Open-pit mining is a surface mining technique of extracting rock or minerals from the earth by their removal from an open pit or borrow. Open-pit mines are used when deposits of commercially useful minerals or rocks are found near the surface. Automatic Computer Mining (ACM) is a company that would like to maximize
its profits by open-pit mining.

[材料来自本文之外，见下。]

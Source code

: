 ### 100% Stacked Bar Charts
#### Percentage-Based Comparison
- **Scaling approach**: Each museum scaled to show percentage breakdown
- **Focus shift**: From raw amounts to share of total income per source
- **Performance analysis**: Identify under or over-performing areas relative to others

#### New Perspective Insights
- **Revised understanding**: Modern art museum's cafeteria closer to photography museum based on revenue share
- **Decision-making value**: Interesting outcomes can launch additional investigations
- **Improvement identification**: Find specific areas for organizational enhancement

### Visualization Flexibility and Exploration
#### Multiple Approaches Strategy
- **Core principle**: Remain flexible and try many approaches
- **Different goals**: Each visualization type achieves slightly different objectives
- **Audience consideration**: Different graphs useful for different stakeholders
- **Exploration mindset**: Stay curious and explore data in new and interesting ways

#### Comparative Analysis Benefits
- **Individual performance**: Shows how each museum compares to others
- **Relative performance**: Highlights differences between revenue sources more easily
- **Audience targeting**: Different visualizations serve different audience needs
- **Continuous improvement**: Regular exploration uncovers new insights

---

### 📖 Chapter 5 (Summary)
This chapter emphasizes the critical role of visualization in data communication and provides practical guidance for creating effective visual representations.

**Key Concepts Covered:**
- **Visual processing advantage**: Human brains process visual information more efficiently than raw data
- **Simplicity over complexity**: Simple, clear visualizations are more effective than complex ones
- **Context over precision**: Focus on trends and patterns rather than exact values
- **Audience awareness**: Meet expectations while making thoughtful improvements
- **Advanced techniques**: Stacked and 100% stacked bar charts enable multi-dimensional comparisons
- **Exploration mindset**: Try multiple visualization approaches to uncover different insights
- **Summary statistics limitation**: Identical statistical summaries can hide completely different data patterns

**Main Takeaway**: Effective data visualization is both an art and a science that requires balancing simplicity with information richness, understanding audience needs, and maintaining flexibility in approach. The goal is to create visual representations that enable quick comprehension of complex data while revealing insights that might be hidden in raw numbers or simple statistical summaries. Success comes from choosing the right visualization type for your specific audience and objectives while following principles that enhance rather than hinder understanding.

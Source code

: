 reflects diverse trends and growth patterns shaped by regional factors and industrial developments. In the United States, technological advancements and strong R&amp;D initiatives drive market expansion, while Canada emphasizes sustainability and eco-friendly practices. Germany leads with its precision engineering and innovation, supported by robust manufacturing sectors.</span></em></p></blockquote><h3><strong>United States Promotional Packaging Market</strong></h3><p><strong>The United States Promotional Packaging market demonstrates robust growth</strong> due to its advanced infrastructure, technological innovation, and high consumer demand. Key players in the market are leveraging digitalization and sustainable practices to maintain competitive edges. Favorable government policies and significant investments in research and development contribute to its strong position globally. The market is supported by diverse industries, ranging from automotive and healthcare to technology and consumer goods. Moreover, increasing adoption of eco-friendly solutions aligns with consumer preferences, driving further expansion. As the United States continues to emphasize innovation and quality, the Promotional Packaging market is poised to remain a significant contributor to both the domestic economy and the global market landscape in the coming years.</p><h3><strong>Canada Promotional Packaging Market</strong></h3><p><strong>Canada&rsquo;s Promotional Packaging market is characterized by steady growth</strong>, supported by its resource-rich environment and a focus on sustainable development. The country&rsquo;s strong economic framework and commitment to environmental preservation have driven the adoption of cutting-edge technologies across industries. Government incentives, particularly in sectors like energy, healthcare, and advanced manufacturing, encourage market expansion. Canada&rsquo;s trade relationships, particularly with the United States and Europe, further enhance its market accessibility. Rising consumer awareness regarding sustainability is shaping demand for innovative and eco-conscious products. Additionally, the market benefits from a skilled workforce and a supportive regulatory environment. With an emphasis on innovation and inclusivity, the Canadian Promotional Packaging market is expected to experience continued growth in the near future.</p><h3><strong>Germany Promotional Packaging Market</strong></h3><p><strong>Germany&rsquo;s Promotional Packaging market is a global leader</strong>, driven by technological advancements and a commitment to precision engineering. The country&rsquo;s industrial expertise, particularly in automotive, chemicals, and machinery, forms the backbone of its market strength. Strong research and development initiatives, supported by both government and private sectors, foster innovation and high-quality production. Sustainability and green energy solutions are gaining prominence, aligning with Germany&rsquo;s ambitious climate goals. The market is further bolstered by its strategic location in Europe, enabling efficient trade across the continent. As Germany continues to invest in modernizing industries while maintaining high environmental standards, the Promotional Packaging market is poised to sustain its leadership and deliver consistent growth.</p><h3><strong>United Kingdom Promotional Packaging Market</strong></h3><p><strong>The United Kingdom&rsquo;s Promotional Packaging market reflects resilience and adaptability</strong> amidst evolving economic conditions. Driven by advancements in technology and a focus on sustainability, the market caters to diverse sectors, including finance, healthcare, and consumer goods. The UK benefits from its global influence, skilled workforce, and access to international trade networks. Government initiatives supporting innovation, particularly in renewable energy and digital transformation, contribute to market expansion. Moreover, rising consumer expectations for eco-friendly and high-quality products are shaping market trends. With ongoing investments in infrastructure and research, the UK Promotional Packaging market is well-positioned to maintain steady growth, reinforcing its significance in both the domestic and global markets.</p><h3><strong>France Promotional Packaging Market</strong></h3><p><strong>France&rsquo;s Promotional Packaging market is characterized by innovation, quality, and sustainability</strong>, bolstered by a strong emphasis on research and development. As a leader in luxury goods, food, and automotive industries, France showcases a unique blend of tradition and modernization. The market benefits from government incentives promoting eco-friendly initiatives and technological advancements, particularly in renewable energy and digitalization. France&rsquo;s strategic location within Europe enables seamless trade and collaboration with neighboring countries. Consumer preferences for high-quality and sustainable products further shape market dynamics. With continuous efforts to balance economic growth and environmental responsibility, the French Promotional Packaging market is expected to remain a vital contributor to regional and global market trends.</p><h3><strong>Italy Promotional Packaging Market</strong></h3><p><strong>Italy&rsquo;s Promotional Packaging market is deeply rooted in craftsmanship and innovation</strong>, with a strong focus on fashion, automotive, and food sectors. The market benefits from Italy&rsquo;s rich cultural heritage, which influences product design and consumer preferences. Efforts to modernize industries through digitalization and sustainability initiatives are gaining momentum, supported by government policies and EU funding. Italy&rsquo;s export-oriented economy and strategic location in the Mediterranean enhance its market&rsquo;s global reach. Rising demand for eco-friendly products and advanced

ACM has hired you to write a program that will determine the maximum profit it can achieve given the description of a piece of land.
Each piece of land is modelled as a set of blocks of material. Block i has an associated value (vi), as well as a cost (ci), to dig that block from the land. Some blocks obstruct or bury other blocks. So for example if block i is obstructed by blocks j and k, then one must first dig up blocks j and k before block i can be dug up. A block can be dug up when it has no other blocks obstructing it.

输入

The first line of input is an integer N (1≤N≤200) which is the number of blocks. These blocks are numbered 1 through N.
Then follow N lines describing these blocks. The ith such line describes block i and starts with two integers vi, ci denoting the value and cost of the ith block (0≤vi,ci≤200).
Then a third integer 0≤mi≤N-1 on this line describes the number of blocks that block i obstructs.
Following that are mi distinct space separated integers between 1 and N (but excluding i) denoting the label(s) of the blocks that block i obstructs.
You may assume that it is possible to dig up every block for some digging order. The sum of values mi over all blocks i will be at most 500.

输出

Output a single integer giving the maximum profit that ACM can achieve from the given piece of land.

样例输入

5
0 3 2 2 3
1 3 2 4 5
4 8 1 4
5 3 0
9 2 0

样例输出

2

【题意】

某公司要开采一些矿井，但是一些矿井会被别的井挡住，必须先开了挡住的井。每个井有个开采价值vi，有个开采成本ci

现在可以开采一些矿井，问最大能获得的利润

【题解】

重点是能将此题有最大权闭合子图联系起来。要开采某矿井，必须开采它前面的矿井，符合闭合图。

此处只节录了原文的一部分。